IndiGo controls more than 60% of the domestic market share, but admitted it was not prepared to implement new pilot duty rules that came into effect last November. These new rules include restrictions on night flying hours and stricter rest periods for aircrew. Rival companies exploited the crisis by raising prices on high-demand flights, prompting the government to intervene and set a price ceiling.
Under this decision, fares for flights up to 500 kilometers cannot exceed 7,500 rupees (approximately US$83). A ceiling was also set for fares on medium-distance flights ranging between 1,000 and 1,500 kilometers, including the Delhi-Mumbai route, at 15,000 rupees (approximately US$167), after some flights previously reached 20,419 rupees (approximately US$227).

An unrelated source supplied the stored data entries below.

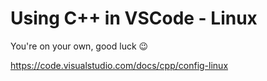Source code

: # Using C++ in VSCode - Linux

You're on your own, good luck 😉

https://code.visualstudio.com/docs/cpp/config-linux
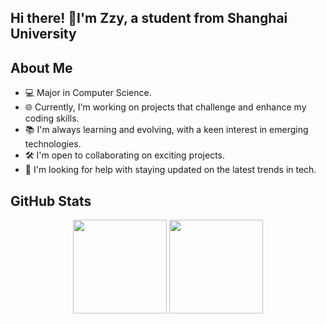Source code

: ## Hi there! 🌈I'm Zzy, a student from Shanghai University

## About Me
- 💻 Major in Computer Science.
- 🌐 Currently, I'm working on projects that challenge and enhance my coding skills.
- 📚 I'm always learning and evolving, with a keen interest in emerging technologies.
- 🛠️ I'm open to collaborating on exciting projects.
- 🚀 I'm looking for help with staying updated on the latest trends in tech.

## GitHub Stats

<div align="center">
  <img height="150px" src="https://github-readme-stats.vercel.app/api?username=AppreciationZzz&count_private=true&show_icons=true&theme=calm" />
  <img height="150px" src="https://github-readme-stats.vercel.app/api/top-langs/?username=AppreciationZzz&layout=compact&theme=calm" />
</div>
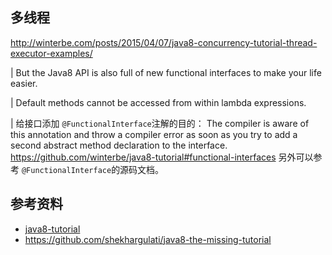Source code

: ## 多线程
http://winterbe.com/posts/2015/04/07/java8-concurrency-tutorial-thread-executor-examples/


| But the Java8 API is also full of new functional interfaces to make
your life easier.

| Default methods cannot be accessed from within lambda expressions.

| 给接口添加 `@FunctionalInterface`注解的目的：
The compiler is aware of this annotation and throw a compiler error as
soon as you try to add a second abstract method declaration to the
interface.
https://github.com/winterbe/java8-tutorial#functional-interfaces
另外可以参考 `@FunctionalInterface`的源码文档。


## 参考资料
- [java8-tutorial](https://github.com/winterbe/java8-tutorial)
- https://github.com/shekhargulati/java8-the-missing-tutorial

The Ministry of Civil Aviation confirmed that it would continue to monitor prices in real-time and coordinate with airlines.
This crisis is considered the most serious in IndiGo’s twenty-year history, with the company canceling 124 flights from Bengaluru, 109 flights from Mumbai, 86 flights from Delhi, and 66 flights from Hyderabad on Saturday alone, particularly affecting weddings across the country. Authorities granted the company a temporary exemption from some night flying restrictions until February 10, with operations expected to return to normal between December 10 and 15, with additional trains running to transport stranded passengers.
However, pilot organizations criticized this exemption as “selective,” warning that safety regulations “were put in place to protect lives,” while other major companies such as Air India and Akasa continued to operate normally under the new rules.